_EXCERPTED DATA_:

"""

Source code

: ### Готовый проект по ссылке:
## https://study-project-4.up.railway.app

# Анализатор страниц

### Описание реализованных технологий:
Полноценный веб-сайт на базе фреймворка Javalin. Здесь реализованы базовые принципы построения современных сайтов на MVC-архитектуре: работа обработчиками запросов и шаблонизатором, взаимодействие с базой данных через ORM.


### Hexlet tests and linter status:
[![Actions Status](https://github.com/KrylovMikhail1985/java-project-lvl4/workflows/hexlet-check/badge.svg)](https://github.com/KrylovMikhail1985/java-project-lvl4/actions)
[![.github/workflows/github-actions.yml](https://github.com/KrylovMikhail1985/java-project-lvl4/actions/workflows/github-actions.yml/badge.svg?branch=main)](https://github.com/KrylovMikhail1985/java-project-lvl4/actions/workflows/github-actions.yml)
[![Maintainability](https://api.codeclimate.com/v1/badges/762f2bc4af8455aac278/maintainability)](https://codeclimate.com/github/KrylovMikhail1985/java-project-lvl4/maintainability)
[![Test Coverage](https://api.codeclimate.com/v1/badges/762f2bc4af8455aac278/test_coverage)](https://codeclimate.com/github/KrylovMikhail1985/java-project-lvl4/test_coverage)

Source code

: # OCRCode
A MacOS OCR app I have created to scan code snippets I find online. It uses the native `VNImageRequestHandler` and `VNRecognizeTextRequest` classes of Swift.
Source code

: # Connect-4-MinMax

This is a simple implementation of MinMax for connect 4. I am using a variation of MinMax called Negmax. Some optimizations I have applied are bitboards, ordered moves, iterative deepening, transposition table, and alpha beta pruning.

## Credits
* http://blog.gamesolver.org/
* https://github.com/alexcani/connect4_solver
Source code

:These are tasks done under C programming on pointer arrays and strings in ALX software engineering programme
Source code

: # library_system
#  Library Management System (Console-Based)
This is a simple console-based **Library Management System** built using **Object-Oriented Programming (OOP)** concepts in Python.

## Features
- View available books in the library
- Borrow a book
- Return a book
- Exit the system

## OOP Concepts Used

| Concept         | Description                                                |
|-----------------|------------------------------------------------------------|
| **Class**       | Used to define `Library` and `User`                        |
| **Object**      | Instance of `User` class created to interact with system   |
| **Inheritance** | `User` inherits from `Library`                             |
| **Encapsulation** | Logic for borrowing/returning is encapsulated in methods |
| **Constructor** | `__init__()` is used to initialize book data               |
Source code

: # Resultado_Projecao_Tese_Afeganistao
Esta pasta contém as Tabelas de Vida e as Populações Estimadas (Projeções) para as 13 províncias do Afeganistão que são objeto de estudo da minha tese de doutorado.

"""

_WHAT YOU SHOULD DO_: Up to and including the line with "### Описание реализованных", print every line of the material above, starting from its first line, exactly.

_RESULT_:
Source code

: ### Готовый проект по ссылке:
## https://study-project-4.up.railway.app

# Анализатор страниц

### Описание реализованных технологий:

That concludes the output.